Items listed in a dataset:
○ ○ ○
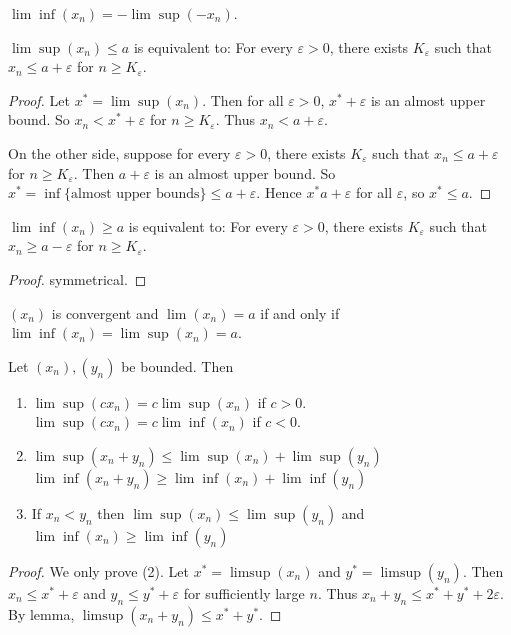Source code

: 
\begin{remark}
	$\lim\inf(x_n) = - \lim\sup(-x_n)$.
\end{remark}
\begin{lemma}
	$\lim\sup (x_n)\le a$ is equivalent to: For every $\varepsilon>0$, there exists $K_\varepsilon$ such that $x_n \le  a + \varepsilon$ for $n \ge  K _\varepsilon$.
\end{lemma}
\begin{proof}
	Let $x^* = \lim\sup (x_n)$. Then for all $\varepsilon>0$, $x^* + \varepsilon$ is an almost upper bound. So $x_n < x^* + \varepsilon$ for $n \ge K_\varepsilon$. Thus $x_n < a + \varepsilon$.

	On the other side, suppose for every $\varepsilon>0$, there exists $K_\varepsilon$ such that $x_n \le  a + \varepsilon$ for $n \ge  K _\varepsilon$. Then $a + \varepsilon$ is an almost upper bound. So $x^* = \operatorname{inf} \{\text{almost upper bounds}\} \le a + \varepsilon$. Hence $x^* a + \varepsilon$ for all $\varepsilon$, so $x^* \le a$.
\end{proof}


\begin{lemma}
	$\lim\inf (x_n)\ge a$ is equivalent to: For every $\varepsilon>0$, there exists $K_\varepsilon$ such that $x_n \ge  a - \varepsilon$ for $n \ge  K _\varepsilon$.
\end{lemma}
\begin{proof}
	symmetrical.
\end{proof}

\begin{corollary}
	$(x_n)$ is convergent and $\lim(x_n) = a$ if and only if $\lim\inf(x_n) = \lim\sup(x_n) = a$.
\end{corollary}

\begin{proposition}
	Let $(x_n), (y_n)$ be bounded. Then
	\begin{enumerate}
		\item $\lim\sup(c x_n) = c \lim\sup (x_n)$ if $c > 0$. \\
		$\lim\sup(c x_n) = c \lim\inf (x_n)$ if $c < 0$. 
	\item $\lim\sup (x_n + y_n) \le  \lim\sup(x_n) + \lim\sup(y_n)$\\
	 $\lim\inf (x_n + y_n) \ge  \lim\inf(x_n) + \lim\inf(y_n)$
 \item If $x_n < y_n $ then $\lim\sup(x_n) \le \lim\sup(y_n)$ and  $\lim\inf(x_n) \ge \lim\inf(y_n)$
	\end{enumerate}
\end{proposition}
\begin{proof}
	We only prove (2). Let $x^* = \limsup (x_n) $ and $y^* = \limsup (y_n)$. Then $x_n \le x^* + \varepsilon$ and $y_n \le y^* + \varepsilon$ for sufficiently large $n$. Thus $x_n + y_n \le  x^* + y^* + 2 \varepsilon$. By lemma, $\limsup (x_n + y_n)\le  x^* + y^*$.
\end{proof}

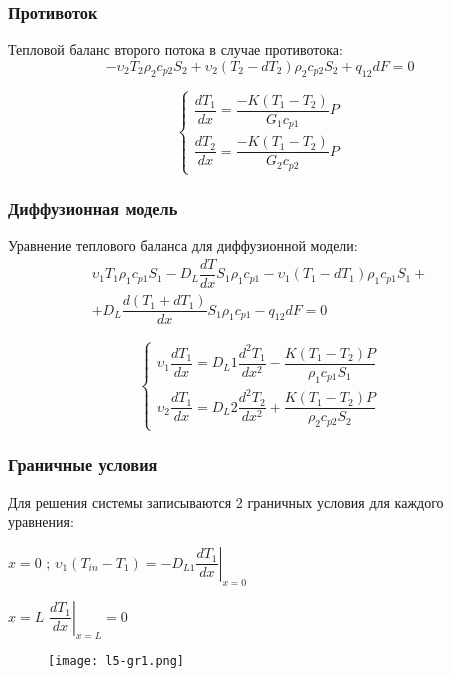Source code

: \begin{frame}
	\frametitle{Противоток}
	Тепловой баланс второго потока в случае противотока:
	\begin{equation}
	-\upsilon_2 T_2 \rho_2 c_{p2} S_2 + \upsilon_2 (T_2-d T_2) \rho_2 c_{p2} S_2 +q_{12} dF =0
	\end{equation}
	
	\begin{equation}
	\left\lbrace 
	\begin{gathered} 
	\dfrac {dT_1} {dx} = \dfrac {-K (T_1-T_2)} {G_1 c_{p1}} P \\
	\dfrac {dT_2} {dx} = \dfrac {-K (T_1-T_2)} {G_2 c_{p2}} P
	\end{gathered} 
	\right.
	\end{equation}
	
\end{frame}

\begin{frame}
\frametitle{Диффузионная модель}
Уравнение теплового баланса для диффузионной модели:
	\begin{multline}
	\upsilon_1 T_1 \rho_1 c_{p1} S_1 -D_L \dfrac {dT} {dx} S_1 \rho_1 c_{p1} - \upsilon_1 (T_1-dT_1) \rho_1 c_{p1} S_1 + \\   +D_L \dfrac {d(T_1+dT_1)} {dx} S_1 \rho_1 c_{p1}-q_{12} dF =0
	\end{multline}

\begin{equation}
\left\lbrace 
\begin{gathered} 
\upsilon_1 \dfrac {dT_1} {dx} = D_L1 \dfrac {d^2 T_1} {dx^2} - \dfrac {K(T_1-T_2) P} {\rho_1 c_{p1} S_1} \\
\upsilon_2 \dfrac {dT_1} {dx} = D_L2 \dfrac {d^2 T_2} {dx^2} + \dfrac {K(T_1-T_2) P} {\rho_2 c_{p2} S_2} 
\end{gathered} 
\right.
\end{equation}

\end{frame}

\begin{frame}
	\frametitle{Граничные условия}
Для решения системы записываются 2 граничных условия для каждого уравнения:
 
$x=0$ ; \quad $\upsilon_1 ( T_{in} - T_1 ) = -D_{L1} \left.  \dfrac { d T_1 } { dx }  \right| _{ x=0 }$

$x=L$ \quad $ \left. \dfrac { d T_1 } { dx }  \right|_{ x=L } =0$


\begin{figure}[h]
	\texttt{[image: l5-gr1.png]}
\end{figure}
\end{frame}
○ ○ ○
Could you transcribe the records above exactly, leaving every picture out?

SOLUTION TO THE EXERCISE:
Source code

: 
\begin{remark}
	$\lim\inf(x_n) = - \lim\sup(-x_n)$.
\end{remark}
\begin{lemma}
	$\lim\sup (x_n)\le a$ is equivalent to: For every $\varepsilon>0$, there exists $K_\varepsilon$ such that $x_n \le  a + \varepsilon$ for $n \ge  K _\varepsilon$.
\end{lemma}
\begin{proof}
	Let $x^* = \lim\sup (x_n)$. Then for all $\varepsilon>0$, $x^* + \varepsilon$ is an almost upper bound. So $x_n < x^* + \varepsilon$ for $n \ge K_\varepsilon$. Thus $x_n < a + \varepsilon$.

	On the other side, suppose for every $\varepsilon>0$, there exists $K_\varepsilon$ such that $x_n \le  a + \varepsilon$ for $n \ge  K _\varepsilon$. Then $a + \varepsilon$ is an almost upper bound. So $x^* = \operatorname{inf} \{\text{almost upper bounds}\} \le a + \varepsilon$. Hence $x^* a + \varepsilon$ for all $\varepsilon$, so $x^* \le a$.
\end{proof}


\begin{lemma}
	$\lim\inf (x_n)\ge a$ is equivalent to: For every $\varepsilon>0$, there exists $K_\varepsilon$ such that $x_n \ge  a - \varepsilon$ for $n \ge  K _\varepsilon$.
\end{lemma}
\begin{proof}
	symmetrical.
\end{proof}

\begin{corollary}
	$(x_n)$ is convergent and $\lim(x_n) = a$ if and only if $\lim\inf(x_n) = \lim\sup(x_n) = a$.
\end{corollary}

\begin{proposition}
	Let $(x_n), (y_n)$ be bounded. Then
	\begin{enumerate}
		\item $\lim\sup(c x_n) = c \lim\sup (x_n)$ if $c > 0$. \\
		$\lim\sup(c x_n) = c \lim\inf (x_n)$ if $c < 0$. 
	\item $\lim\sup (x_n + y_n) \le  \lim\sup(x_n) + \lim\sup(y_n)$\\
	 $\lim\inf (x_n + y_n) \ge  \lim\inf(x_n) + \lim\inf(y_n)$
 \item If $x_n < y_n $ then $\lim\sup(x_n) \le \lim\sup(y_n)$ and  $\lim\inf(x_n) \ge \lim\inf(y_n)$
	\end{enumerate}
\end{proposition}
\begin{proof}
	We only prove (2). Let $x^* = \limsup (x_n) $ and $y^* = \limsup (y_n)$. Then $x_n \le x^* + \varepsilon$ and $y_n \le y^* + \varepsilon$ for sufficiently large $n$. Thus $x_n + y_n \le  x^* + y^* + 2 \varepsilon$. By lemma, $\limsup (x_n + y_n)\le  x^* + y^*$.
\end{proof}

Source code

: \begin{frame}
	\frametitle{Противоток}
	Тепловой баланс второго потока в случае противотока:
	\begin{equation}
	-\upsilon_2 T_2 \rho_2 c_{p2} S_2 + \upsilon_2 (T_2-d T_2) \rho_2 c_{p2} S_2 +q_{12} dF =0
	\end{equation}
	
	\begin{equation}
	\left\lbrace 
	\begin{gathered} 
	\dfrac {dT_1} {dx} = \dfrac {-K (T_1-T_2)} {G_1 c_{p1}} P \\
	\dfrac {dT_2} {dx} = \dfrac {-K (T_1-T_2)} {G_2 c_{p2}} P
	\end{gathered} 
	\right.
	\end{equation}
	
\end{frame}

\begin{frame}
\frametitle{Диффузионная модель}
Уравнение теплового баланса для диффузионной модели:
	\begin{multline}
	\upsilon_1 T_1 \rho_1 c_{p1} S_1 -D_L \dfrac {dT} {dx} S_1 \rho_1 c_{p1} - \upsilon_1 (T_1-dT_1) \rho_1 c_{p1} S_1 + \\   +D_L \dfrac {d(T_1+dT_1)} {dx} S_1 \rho_1 c_{p1}-q_{12} dF =0
	\end{multline}

\begin{equation}
\left\lbrace 
\begin{gathered} 
\upsilon_1 \dfrac {dT_1} {dx} = D_L1 \dfrac {d^2 T_1} {dx^2} - \dfrac {K(T_1-T_2) P} {\rho_1 c_{p1} S_1} \\
\upsilon_2 \dfrac {dT_1} {dx} = D_L2 \dfrac {d^2 T_2} {dx^2} + \dfrac {K(T_1-T_2) P} {\rho_2 c_{p2} S_2} 
\end{gathered} 
\right.
\end{equation}

\end{frame}

\begin{frame}
	\frametitle{Граничные условия}
Для решения системы записываются 2 граничных условия для каждого уравнения:
 
$x=0$ ; \quad $\upsilon_1 ( T_{in} - T_1 ) = -D_{L1} \left.  \dfrac { d T_1 } { dx }  \right| _{ x=0 }$

$x=L$ \quad $ \left. \dfrac { d T_1 } { dx }  \right|_{ x=L } =0$


\begin{figure}[h]
	\texttt{[image: l5-gr1.png]}
\end{figure}
\end{frame}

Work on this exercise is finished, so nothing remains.